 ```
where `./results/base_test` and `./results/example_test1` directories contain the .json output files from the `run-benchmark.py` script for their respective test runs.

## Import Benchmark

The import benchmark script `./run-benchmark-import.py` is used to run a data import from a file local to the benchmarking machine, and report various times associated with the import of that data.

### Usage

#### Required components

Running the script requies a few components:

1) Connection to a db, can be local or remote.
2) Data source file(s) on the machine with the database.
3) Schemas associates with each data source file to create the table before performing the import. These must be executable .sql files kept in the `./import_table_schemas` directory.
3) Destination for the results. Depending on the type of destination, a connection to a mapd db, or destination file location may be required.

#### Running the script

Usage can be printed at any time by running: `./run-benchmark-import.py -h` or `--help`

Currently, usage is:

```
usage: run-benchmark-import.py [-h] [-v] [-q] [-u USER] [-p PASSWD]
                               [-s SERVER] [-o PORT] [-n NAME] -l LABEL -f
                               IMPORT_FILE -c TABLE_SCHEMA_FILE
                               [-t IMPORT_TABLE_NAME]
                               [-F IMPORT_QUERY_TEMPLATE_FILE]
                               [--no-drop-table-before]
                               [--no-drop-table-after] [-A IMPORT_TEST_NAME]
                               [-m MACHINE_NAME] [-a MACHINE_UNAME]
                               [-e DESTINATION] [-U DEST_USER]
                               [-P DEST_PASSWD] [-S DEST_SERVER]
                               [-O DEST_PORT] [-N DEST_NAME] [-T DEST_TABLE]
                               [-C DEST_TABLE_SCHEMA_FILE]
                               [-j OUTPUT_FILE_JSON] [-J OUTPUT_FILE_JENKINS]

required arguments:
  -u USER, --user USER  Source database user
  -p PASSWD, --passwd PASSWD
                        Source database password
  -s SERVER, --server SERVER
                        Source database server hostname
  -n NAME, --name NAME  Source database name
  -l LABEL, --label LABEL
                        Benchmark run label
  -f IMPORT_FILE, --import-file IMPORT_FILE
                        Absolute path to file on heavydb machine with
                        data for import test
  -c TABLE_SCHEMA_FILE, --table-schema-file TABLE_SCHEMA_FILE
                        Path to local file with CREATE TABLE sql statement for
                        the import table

■ Activity: With the line that contains "-c TABLE_SCHEMA_FILE, --table-schema-file" as the start, output every line through the end of the entries exactly. Add no other lines.

■ Answer to this task:
  -c TABLE_SCHEMA_FILE, --table-schema-file TABLE_SCHEMA_FILE
                        Path to local file with CREATE TABLE sql statement for
                        the import table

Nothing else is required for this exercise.